Симльская конвенция также предоставляла Великобритании режим наибольшего благоприятствования в торговле с Тибетом; торговые правила 1893 и 1908 гг. аннулировались и подлежали замене новыми после соответствующих переговоров между тибетским и китайским правительствами[406].

В апреле 1914 г. стороны парафировали Симльское соглашение, однако оно не вступило в силу по той причине, что китайское правительство и парламент отказались его ратифицировать, признав неудовлетворительным проведенное разграничение Внешнего и Внутреннего Тибета. В результате британский и тибетский представители подписали 3 июля совместную декларацию, в которой заявили о признании парафированной конвенции обязательной для правительств Великобритании и Тибета, что, впрочем, не сделало соглашение «работающим». Одновременно англичане и тибетцы заключили между собой новый торговый договор «Правила англотибетской торговли». Кроме этого они достигли договоренности по еще одному очень важному для них вопросу — о демаркации индо-тибетской границы в Ассамских Гималаях восточнее Бутана (так наз. «линия Макмагона»). Этот договор, однако, вызвал недо

вольство в Лхасе, поскольку в соответствии с ним часть исконно тибетской территории с городом и монастырем Таван, площадью около 2000 кв. миль, отходила к индийским владениям. (Несмотря на договор, Таван фактически продолжал оставаться под юрисдикцией тибетских властей.)

Таким образом, главная цель симльских переговоров не была достигнута: Тибет продолжал настаивать на своей полной независимости, в то время как Китай по-прежнему считал территорию Тибета неотъемлемой частью Китайской Республики. В выигрыше были лишь англичане, заключившие выгодное торговое соглашение с тибетцами. По мнению американского тибетолога М. Голдстейна, Англия в действительности не была заинтересована в «независимом» Тибете, поскольку его создание могло привести к значительным международным осложнениям и к ухудшению англо-китайских и англо-русских отношений. Британские интересы более всего удовлетворял статус Тибета как «самоуправляющегося доминиона, находящегося номинально под властью Китая, но с ограниченным китайским влиянием, и фактически не имеющего связи с европейскими странами».
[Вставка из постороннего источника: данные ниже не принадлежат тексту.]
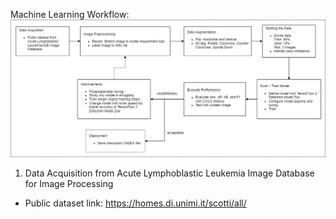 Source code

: Machine Learning Workflow:
![workflow](workflow.png)

1) Data Acquisition from Acute Lymphoblastic Leukemia Image Database for Image Processing
- Public dataset link: https://homes.di.unimi.it/scotti/all/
Эта позиция англичан сводилась к формуле: «символическое подчинение Тибета Китаю, при широкой автономии, под бдительным надзором Великобритании»[407]. Британской дипломатии, однако, не удалось её реализовать, что поставило Тибет перед возможностью новой вооруженной интервенции Китая.

После начала мировой войны тибетский вопрос отошел на второй план в британской внешней политике. Формально Лондон продолжал заявлять о своем невмешательстве во внутренние дела Тибета, ссылаясь на англо-русскую конвенцию 1907 г. Поэтому он не дал согласия своему сиккимскому резиденту Ч. Беллу на поездку в Лхасу, куда его настойчиво приглашал Далай-лама. Делийское правительство также отклонило в 1915 г. просьбу Царонга о новых поставках английского оружия тибетской армии, но согласилось поставить Лхасе дополнительно небольшое количество боеприпасов (патронов).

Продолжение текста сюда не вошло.